Zatıalileri benim indimde evliya mertebesindedir, ayrıyeten son padişahtır.
Kefereden devşirilen medeni yasanın gazabına uğrayan sultanımın haremi yok,
lakin zevcesi ve dahi veletlik devirlerini geride bırakan şehzadeleri var.

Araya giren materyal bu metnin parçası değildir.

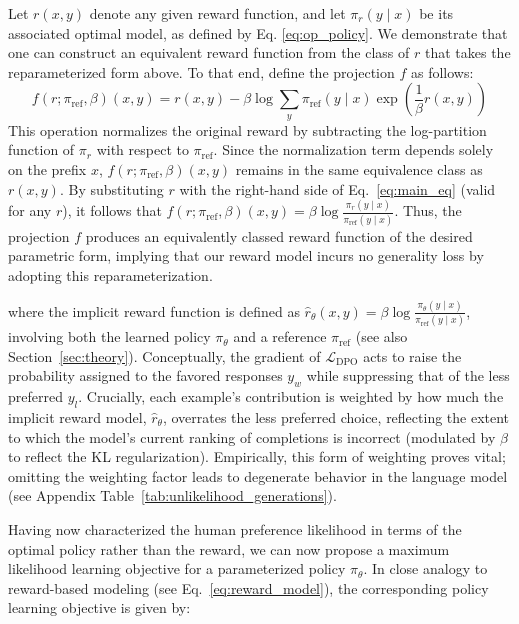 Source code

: \begin{sproof}
    Let $r(x, y)$ denote any given reward function, and let $\pi_r(y \mid x)$ be its associated optimal model, as defined by Eq. \ref{eq:op_policy}. We demonstrate that one can construct an equivalent reward function from the class of $r$ that takes the reparameterized form above. To that end, define the projection $f$ as follows:
\begin{equation}
    f(r; \pi_\text{ref}, \beta)(x, y) = r(x, y) - \beta\log\sum_{y}\pi_\text{ref}(y\mid x)\exp\left(\frac{1}{\beta}r(x, y)\right)
\end{equation}
This operation normalizes the original reward by subtracting the log-partition function of $\pi_r$ with respect to $\pi_\text{ref}$. Since the normalization term depends solely on the prefix $x$, $f(r; \pi_\text{ref}, \beta)(x, y)$ remains in the same equivalence class as $r(x, y)$. By substituting $r$ with the right-hand side of Eq.~\ref{eq:main_eq} (valid for any $r$), it follows that $f(r; \pi_\text{ref}, \beta)(x, y) = \beta \log \frac{\pi_r(y\mid x)}{\pi_\text{ref}(y\mid x)}$. Thus, the projection $f$ produces an equivalently classed reward function of the desired parametric form, implying that our reward model incurs no generality loss by adopting this reparameterization.
\end{sproof}

where the implicit reward function is defined as $\hat{r}_\theta(x, y) = \beta \log \frac{\pi_\theta(y \mid x)}{\pi_\text{ref}(y \mid x)}$, involving both the learned policy $\pi_\theta$ and a reference $\pi_\text{ref}$ (see also Section~\ref{sec:theory}). Conceptually, the gradient of $\mathcal{L}_\text{DPO}$ acts to raise the probability assigned to the favored responses $y_w$ while suppressing that of the less preferred $y_l$. Crucially, each example’s contribution is weighted by how much the implicit reward model, $\hat{r}_\theta$, overrates the less preferred choice, reflecting the extent to which the model’s current ranking of completions is incorrect (modulated by $\beta$ to reflect the KL regularization). Empirically, this form of weighting proves vital; omitting the weighting factor leads to degenerate behavior in the language model (see Appendix Table~\ref{tab:unlikelihood_generations}).

Having now characterized the human preference likelihood in terms of the optimal policy rather than the reward, we can now propose a maximum likelihood learning objective for a parameterized policy $\pi_\theta$. In close analogy to reward-based modeling (see Eq.~\ref{eq:reward_model}), the corresponding policy learning objective is given by:

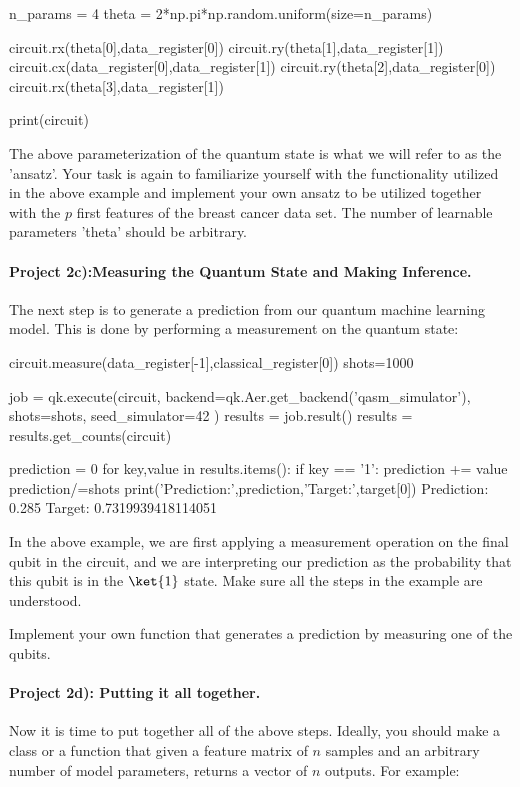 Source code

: \documentclass[%
oneside,                 %
final,                   %
10pt]{article}
\begin{document}
\bpycod
n_params = 4
theta = 2*np.pi*np.random.uniform(size=n_params)

circuit.rx(theta[0],data_register[0])
circuit.ry(theta[1],data_register[1])
circuit.cx(data_register[0],data_register[1])
circuit.ry(theta[2],data_register[0])
circuit.rx(theta[3],data_register[1])

print(circuit)
\epycod

The above parameterization of the quantum state is what we will refer
to as the 'ansatz'. Your task is again to familiarize yourself with
the functionality utilized in the above example and implement your own
ansatz to be utilized together with the $p$ first features of the
breast cancer data set. The number of learnable parameters 'theta'
should be arbitrary.



\paragraph{Project 2c):Measuring the Quantum State and Making Inference.}
The next step is to generate a prediction from our quantum machine learning model. This is done by performing a measurement on the quantum state:

\bpycod
circuit.measure(data_register[-1],classical_register[0])
shots=1000

job = qk.execute(circuit,
                backend=qk.Aer.get_backend('qasm_simulator'),
                shots=shots,
                seed_simulator=42
                )
results = job.result()
results = results.get_counts(circuit)

prediction = 0
for key,value in results.items():
    if key == '1':
        prediction += value
prediction/=shots
print('Prediction:',prediction,'Target:',target[0])
\epycod
\bpycod
    Prediction: 0.285 Target: 0.7319939418114051
\epycod

In the above example, we are first applying a measurement operation on
the final qubit in the circuit, and we are interpreting our prediction
as the probability that this qubit is in the $\ket{1}$ state. Make
sure all the steps in the example are understood.

Implement your own function that generates a prediction by measuring one of the qubits.



\paragraph{Project 2d): Putting it all together.}
Now it is time to put together all of the above steps. Ideally, you
should make a class or a function that given a feature matrix of $n$
samples and an arbitrary number of model parameters, returns a vector
of $n$ outputs. For example:
\end{document}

Allah nasip ederse, bu memleketin anasını ağlatma işini, yani sevinçten ağlatma
mevzusundan bahsediyorum, onlar devralacaklar. Ankaragücü başkanlığı makamını
bileğinin gücüyle işgal eden yetenek abidesi şehzade Ahmet Gökçek’in huzuruna
çıkabilseydim, en kralından bir temenna çaktıktan sonra bir de kafayı… kısacası
kafasını kullanırsa Ankaragücü’nü Şampiyonlar Ligi’nin finalinde
oynatabileceğini söylemek isterdim, fakat prensipleri gereğince derbeder
hicivcilerle muhatap olmuyorlar.
Ankaraspor,
Süper Lig’e çıkmadan önce maçlarını Keçiören’de yapıyordu. Ben olanca
rezilliğimle tavukgötü büyüklüğündeki tribünde oturabilecek yer arıyordum ama
Allah’ın futbol sahalarındaki elçisi Melih Gökçek, maçlardan önce sahanın
ortasına helikopterle teşrif ediyordu. Avrupa ülkelerinde bir belediye başkanı
bu biçimde davransaydı, “Gel lan buraya, halkın vergileriyle toplanan paraları
hangi hakla çarçur ediyorsun?” diyerek adamı dolandırıcılıktan tutun,
envaiçeşit yolsuzlukla suçlayıp görevden alırlar, büyük olasılıkla hapse
tıkarlardı. Frenk diyarlarında beyhude yaşayan cahil ve cibilliyetsiz
ekselanslara boşuna gâvur demiyoruz; gelsinler, idareimaslahat dersi alsınlar.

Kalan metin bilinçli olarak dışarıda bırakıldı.